Yup your hunch is absolutely correct, the correct answer is C.

Renal artery stenosis can decrease the renal perfusion pressure sufficiently to increase renin secretion significantly, which increases angiotensin II (AII), which, in turn, increases aldosterone. Chronic hypertension due to renal artery stenosis is the result of elevated levels of AII and aldosterone. Aldosterone increases retention of sodium from the collecting duct, and water follows; AII increases reabsorption of sodium from the proximal tubule, and water follows. AII is also a vasoconstrictor, increasing peripheral vascular resistance.

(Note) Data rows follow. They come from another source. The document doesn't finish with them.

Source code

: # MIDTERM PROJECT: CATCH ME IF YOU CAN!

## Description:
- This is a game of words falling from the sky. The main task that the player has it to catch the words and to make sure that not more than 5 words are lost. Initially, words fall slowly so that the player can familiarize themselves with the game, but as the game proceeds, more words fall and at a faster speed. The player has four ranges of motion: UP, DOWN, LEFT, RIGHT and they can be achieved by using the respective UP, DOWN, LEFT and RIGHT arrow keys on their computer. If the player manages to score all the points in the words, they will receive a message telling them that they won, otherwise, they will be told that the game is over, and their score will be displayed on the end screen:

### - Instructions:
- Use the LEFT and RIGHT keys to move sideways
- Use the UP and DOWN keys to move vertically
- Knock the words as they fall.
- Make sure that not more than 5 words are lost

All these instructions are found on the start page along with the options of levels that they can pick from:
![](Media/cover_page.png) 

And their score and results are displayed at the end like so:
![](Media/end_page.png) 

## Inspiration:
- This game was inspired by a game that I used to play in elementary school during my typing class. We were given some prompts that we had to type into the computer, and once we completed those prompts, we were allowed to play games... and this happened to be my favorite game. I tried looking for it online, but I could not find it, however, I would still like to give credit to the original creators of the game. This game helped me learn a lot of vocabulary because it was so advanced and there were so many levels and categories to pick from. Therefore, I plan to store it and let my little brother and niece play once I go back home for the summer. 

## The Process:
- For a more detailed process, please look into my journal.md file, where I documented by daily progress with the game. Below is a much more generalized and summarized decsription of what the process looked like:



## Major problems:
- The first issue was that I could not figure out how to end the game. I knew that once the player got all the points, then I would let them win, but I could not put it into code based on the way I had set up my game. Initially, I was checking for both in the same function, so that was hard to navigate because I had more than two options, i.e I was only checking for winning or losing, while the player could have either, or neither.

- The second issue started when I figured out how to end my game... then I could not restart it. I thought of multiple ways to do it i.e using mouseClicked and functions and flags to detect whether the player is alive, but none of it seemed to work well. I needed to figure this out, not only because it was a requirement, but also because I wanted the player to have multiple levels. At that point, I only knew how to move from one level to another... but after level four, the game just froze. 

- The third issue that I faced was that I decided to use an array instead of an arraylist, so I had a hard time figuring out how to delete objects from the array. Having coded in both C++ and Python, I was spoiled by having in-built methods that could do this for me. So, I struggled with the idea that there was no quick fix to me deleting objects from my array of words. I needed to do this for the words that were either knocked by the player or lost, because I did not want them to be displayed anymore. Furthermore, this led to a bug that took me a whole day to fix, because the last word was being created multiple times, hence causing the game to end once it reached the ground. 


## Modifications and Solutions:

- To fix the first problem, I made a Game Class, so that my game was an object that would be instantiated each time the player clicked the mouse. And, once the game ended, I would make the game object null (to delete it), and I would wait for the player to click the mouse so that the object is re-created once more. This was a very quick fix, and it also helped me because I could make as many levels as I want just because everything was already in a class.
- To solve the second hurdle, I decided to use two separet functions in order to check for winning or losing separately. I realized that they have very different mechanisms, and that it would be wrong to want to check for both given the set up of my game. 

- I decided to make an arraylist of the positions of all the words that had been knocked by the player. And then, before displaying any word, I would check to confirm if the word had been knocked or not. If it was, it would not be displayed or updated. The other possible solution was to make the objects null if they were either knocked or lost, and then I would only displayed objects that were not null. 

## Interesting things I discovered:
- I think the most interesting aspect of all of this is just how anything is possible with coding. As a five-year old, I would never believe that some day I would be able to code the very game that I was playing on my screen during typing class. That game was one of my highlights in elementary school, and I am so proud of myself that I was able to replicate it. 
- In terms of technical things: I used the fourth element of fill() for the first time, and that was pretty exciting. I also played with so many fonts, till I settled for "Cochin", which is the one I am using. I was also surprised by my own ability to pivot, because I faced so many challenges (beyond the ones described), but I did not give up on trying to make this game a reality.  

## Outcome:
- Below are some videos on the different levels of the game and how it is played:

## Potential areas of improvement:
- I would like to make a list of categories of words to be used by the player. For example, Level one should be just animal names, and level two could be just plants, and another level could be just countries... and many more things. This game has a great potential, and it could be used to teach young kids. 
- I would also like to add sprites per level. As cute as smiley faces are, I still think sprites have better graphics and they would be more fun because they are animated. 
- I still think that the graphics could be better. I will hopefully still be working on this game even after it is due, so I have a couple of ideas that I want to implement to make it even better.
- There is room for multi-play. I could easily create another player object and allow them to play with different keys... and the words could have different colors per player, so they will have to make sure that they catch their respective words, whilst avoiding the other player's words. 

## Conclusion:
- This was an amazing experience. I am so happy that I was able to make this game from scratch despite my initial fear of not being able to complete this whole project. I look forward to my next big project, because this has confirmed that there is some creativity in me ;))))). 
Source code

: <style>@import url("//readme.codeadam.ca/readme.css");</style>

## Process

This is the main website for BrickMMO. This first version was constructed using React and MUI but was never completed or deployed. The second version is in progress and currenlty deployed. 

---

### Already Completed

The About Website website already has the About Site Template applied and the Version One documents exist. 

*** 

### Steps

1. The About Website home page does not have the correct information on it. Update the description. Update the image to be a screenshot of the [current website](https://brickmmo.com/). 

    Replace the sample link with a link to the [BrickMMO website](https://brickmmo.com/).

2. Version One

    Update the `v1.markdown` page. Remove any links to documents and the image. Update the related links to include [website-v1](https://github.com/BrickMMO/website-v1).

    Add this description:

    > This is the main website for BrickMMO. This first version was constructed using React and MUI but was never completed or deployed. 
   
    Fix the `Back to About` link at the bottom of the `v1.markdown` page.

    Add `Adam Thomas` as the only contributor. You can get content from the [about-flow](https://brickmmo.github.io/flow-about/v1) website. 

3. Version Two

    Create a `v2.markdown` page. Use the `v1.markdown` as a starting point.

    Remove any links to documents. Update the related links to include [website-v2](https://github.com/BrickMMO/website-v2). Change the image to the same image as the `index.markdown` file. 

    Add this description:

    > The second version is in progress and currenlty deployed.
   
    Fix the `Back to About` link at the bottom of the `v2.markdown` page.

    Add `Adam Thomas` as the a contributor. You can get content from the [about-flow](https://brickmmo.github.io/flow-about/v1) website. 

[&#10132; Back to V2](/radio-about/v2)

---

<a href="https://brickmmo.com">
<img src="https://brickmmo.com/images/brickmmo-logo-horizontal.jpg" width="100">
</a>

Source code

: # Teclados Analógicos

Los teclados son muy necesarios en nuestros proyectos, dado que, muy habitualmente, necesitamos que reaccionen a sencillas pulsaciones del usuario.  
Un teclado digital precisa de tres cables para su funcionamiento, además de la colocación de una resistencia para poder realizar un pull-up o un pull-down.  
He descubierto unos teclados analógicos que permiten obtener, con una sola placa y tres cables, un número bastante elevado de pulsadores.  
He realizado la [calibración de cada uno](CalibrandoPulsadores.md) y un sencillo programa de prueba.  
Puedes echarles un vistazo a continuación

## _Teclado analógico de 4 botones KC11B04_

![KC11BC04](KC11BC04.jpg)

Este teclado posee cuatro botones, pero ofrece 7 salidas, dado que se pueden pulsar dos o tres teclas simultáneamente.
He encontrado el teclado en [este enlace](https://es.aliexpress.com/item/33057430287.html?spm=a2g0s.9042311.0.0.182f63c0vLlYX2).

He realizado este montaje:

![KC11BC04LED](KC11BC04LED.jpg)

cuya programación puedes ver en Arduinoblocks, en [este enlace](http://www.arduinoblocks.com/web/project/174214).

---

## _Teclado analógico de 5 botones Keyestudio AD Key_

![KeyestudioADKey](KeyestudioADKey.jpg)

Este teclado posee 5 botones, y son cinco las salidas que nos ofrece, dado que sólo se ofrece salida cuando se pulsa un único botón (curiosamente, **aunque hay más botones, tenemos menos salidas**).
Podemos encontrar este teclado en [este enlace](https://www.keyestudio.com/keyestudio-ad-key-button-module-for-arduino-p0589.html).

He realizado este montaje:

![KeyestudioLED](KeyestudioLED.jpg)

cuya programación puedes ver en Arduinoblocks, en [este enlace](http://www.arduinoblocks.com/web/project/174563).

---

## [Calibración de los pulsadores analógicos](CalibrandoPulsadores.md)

Vasoconstriction of the renal vasculature decreases renal plasma flow, which would be expected to decrease glomerular filtration rate proportionately. AII, however, preferentially vasoconstricts the efferent arteriole in the nephron, maintaining a reasonable glomerular filtration rate even with the reduced renal plasma flow. Captopril (an angiotensin-converting enzyme inhibitor) inhibits the conversion of angiotensin I to AII. The captopril-mediated decrease of AII will actually decrease glomerular filtration in the kidney with renal artery stenosis, because decreasing efferent constriction causes the glomerular capillary pressure to fall.

Atrial natriuretic peptide (choice A) levels would be expected to increase with increased water and sodium retention due to renal artery stenosis.

BUN (choice B) would be expected to increase or stay the same with renal artery stenosis, depending on the extent of AII-mediated efferent arteriole vasoconstriction.

Metabolic alkalosis, due to the increased net acid secretion (compare with choice D) from hyperaldosteronism, is typical in renal artery stenosis.

Potassium secretion would increase, rather than decrease (choice E), due to the effects of excessive aldosterone secondary to renal artery stenosis.